Search the data for the word "стресса". Reproduce every line where it is found.

DATA FOR PROCESSING:
———
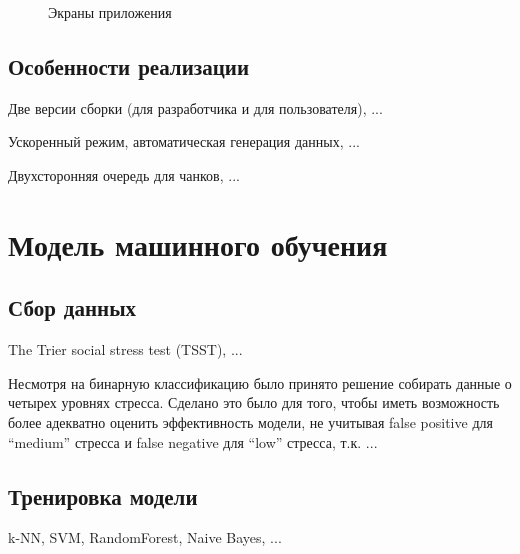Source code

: \documentclass[14pt]{matmex-diploma-custom}
\begin{document}
\begin{figure}[ht!]
\begin{center}
{      \label{screenshot:stats}
    } 
  \end{center}
	\caption{Экраны приложения}
	\label{screenshots}
\end{figure}

\subsection{Особенности реализации}
Две версии сборки (для разработчика и для пользователя), ...

Ускоренный режим, автоматическая генерация данных, ...

Двухсторонняя очередь для чанков, ...

\section{Модель машинного обучения}
\subsection{Сбор данных}
The Trier social stress test (TSST), ...

Несмотря на бинарную классификацию было принято решение собирать данные о
четырех уровнях стресса. Сделано это было для того, чтобы иметь возможность
более адекватно оценить эффективность модели, не учитывая false positive для
``medium'' стресса и false negative для ``low'' стресса, т.к. ...

\subsection{Тренировка модели}
k-NN, SVM, RandomForest, Naive Bayes, ...
\end{document}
———
EXERCISE SOLUTION:
четырех уровнях стресса. Сделано это было для того, чтобы иметь возможность
``medium'' стресса и false negative для ``low'' стресса, т.к. ...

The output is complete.